Plain-text document sources
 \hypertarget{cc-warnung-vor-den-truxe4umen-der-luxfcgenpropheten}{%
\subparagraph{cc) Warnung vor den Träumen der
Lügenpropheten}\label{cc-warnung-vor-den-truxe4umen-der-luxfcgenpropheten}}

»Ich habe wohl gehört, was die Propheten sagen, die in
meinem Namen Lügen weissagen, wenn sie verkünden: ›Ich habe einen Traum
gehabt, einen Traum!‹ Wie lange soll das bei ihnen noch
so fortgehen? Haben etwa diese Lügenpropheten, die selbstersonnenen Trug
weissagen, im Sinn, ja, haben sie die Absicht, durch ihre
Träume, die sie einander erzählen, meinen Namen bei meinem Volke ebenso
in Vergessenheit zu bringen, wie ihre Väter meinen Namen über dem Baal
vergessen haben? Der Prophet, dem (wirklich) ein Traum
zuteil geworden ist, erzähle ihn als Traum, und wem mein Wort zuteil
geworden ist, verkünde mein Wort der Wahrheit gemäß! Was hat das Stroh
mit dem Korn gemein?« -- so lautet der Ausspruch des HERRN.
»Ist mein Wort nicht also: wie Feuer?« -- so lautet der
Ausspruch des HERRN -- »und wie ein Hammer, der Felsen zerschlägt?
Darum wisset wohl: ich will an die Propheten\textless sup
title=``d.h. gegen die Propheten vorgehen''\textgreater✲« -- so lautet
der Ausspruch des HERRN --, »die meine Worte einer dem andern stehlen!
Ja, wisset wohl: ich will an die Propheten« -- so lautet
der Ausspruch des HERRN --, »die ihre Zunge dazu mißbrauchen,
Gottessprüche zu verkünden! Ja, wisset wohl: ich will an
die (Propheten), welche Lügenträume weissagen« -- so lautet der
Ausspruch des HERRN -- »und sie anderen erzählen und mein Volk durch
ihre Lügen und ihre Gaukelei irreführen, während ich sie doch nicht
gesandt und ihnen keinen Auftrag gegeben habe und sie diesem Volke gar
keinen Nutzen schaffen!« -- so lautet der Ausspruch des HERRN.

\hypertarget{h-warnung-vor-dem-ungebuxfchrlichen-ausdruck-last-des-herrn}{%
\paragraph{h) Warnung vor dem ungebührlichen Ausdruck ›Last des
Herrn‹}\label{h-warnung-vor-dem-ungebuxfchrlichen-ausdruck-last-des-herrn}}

- [PROMPT]:
Only the lines above starting with the one with "weissagen, im Sinn, ja, haben" and going through the one with "der Felsen zerschlägt?" are to be copied, word for word and with both ends kept.

- [SOLUTION FOR THIS PROBLEM]:
weissagen, im Sinn, ja, haben sie die Absicht, durch ihre
Träume, die sie einander erzählen, meinen Namen bei meinem Volke ebenso
in Vergessenheit zu bringen, wie ihre Väter meinen Namen über dem Baal
vergessen haben? Der Prophet, dem (wirklich) ein Traum
zuteil geworden ist, erzähle ihn als Traum, und wem mein Wort zuteil
geworden ist, verkünde mein Wort der Wahrheit gemäß! Was hat das Stroh
mit dem Korn gemein?« -- so lautet der Ausspruch des HERRN.
»Ist mein Wort nicht also: wie Feuer?« -- so lautet der
Ausspruch des HERRN -- »und wie ein Hammer, der Felsen zerschlägt?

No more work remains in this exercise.